Why the channel matters more than the message text
The same well-written notification lands differently depending on how the customer received it:
- Phone: the customer feels the urgency was real and the team is engaged.
- Email: the customer reads in their own time; urgency is buffered; the message is fully digested.
- Ticket update only: the customer notices on their next check of the system.
A Critical communicated by ticket update alone feels neglectful, even if the technical response was perfect. A Low communicated by phone feels intrusive. Match the channel to the customer’s expected urgency at this severity.
When to use more than one channel
Phone plus email follow-up. Standard for Critical incidents. The phone call confirms awareness. The email is the durable record the customer will forward to leadership or refer back to. Skipping the email leaves no written trail. Skipping the phone when one was called for leaves the customer feeling neglected.
Ticket update plus email summary. Standard for High incidents where the customer’s IT contact wants both the running detail (in the ticket) and the post-resolution summary (in the email).
All three channels. Rare. Reserve for genuinely customer-relationship-significant Criticals where the volume of update is high and the audience is wide.
The customer-preference layer
Your MSP’s customer record should document each customer’s communication preferences. Common variants:
- “All Highs and above: phone first, email follow-up.”

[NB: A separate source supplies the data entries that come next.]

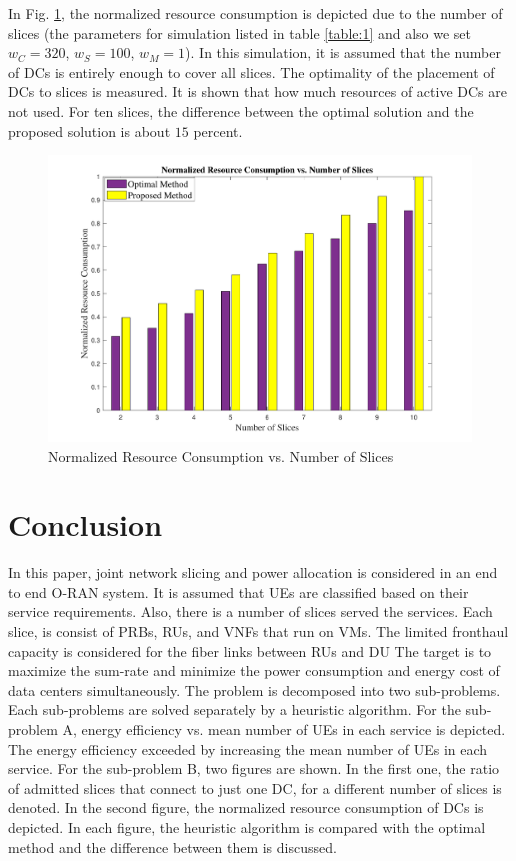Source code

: \documentclass[conference]{IEEEtran}
\begin{document}
In Fig. \ref{fig:f2}, the normalized resource consumption is depicted due to the number of slices (the parameters for simulation listed in table \ref{table:1} and also we set $w_C = 320$, $w_S = 100$, $w_M =1$). In this simulation, it is assumed that the number of DCs is entirely enough to cover all slices. The optimality of the placement of DCs to slices is measured. It is shown that how much resources of active DCs are not used. For ten slices, the difference between the optimal solution and the proposed solution is about $15$ percent.
\begin{figure}%
  \centering
    \includegraphics[width=\linewidth]{fig22_last}
  \caption{Normalized Resource Consumption vs. Number of Slices}
  \label{fig:f2}
\end{figure}
\section{Conclusion}
In this paper, joint network slicing and power allocation is considered in an end to end O-RAN system.
It is assumed that UEs are classified based on their service requirements. Also, there is a number of slices served the services. Each slice, is consist of PRBs, RUs, and VNFs that run on VMs. The limited fronthaul capacity is considered for the fiber links between RUs and DU
The target is to maximize the sum-rate and minimize the power consumption and energy cost of data centers simultaneously.
The problem is decomposed into two sub-problems. Each sub-problems are solved separately by a heuristic algorithm. For the sub-problem A, energy efficiency vs. mean number of UEs in each service is depicted. The energy efficiency  exceeded by increasing the mean number of UEs in each service. For the sub-problem B, two figures are shown. In the first one, the ratio of admitted slices that connect to just one DC, for a different number of slices is denoted. In the second figure, the normalized resource consumption of DCs is depicted. In each figure, the heuristic algorithm is compared with the optimal method and the difference between them is discussed.




\end{document}
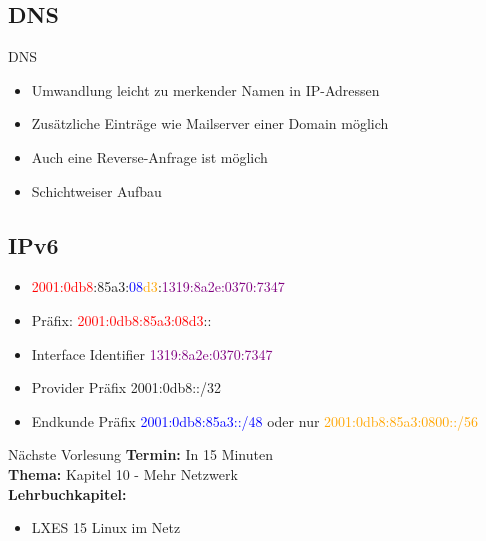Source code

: \documentclass[aspectratio=43]{beamer}
\begin{document}
\subsection{DNS}
\begin{frame} 

	\begin{block}{DNS}
	\begin{itemize}
	\item Umwandlung leicht zu merkender Namen in IP-Adressen
	\item Zusätzliche Einträge wie Mailserver einer Domain möglich
	\item Auch eine Reverse-Anfrage ist möglich
	\item Schichtweiser Aufbau
	\end{itemize}
	\end{block}
	
\end{frame}

\subsection{IPv6}
\begin{frame} 
	\begin{block}{} 
	\begin{itemize}
	\item \textcolor{red}{2001:0db8}:\textcolor{green!50!black}{85a3}:\textcolor{blue}{08}\textcolor{orange}{d3}:\textcolor{purple}{1319:8a2e:0370:7347}
	\item Präfix: \textcolor{red}{2001:0db8:85a3:08d3}::
	\item Interface Identifier \textcolor{purple}{1319:8a2e:0370:7347}
	\item Provider Präfix \textcolor{green!50!black}{2001:0db8::/32}
	\item Endkunde Präfix    \textcolor{blue}{2001:0db8:85a3::/48} oder nur \textcolor{orange}{2001:0db8:85a3:0800::/56} 
	\end{itemize}
	\end{block}
\end{frame}


\begin{frame}[plain]
\begin{alertblock}{Nächste Vorlesung}
\textbf{Termin:} In 15 Minuten\\
\textbf{Thema:} Kapitel 10 - Mehr Netzwerk \\
\textbf{Lehrbuchkapitel:} 
\begin{itemize}
\item LXES 15 Linux im Netz 
\end{itemize}
\end{alertblock}
\end{frame}

\materialframe
\end{document}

- “Anything during business hours: email plus ticket; no phone.”
- “Single point of contact (the IT manager); never contact end-users directly.”
- “After-hours: only contact the on-call number; no individual phones.”
Read the preference before deciding the channel. If the preference seems wrong for the situation (a Critical at a customer with “email only” preference), surface to senior. The preference may need updating, or the situation may warrant a deviation that is not yours to call.
A worked scenario
14:30 Tuesday. You have closed out a High-severity EDR incident on WS-ACME-FINANCE-12. The host was isolated, remediation applied, un-isolated. The user was on the verification call. Customer preference: “Highs: phone or email, account manager will route; ticket update on every incident.”
Update the ticket
Write the incident note with the full timeline (actions taken, verified states, contacts made, open items). This is the running record.
Send the email summary
Short email to the IT manager using the correct-framing template from the previous lesson. Phone or email is the preference for Highs; email is appropriate for a contained High mid-business-day. The ticket update covers the “every incident” requirement.
Handle the follow-up
Two hours later, the IT manager replies asking what “isolation” means and whether it will happen often. Reply by email with a plain-language explanation. An email reply gives them something to refer back to. Switching to phone for an educational follow-up question is over-channelling.
Common mistakes
- Defaulting to email for everything. Easy for the tech. Under-communicative for serious incidents.
- Calling for every incident “to be safe.” Wastes the customer’s time on Lows. Trains them to dread calls from the MSP. Lowers the urgency of genuine Critical calls.
- Skipping the documented customer preference. Most customers told your MSP how they want to be contacted. Using a different channel breaks trust regardless of how well the message lands.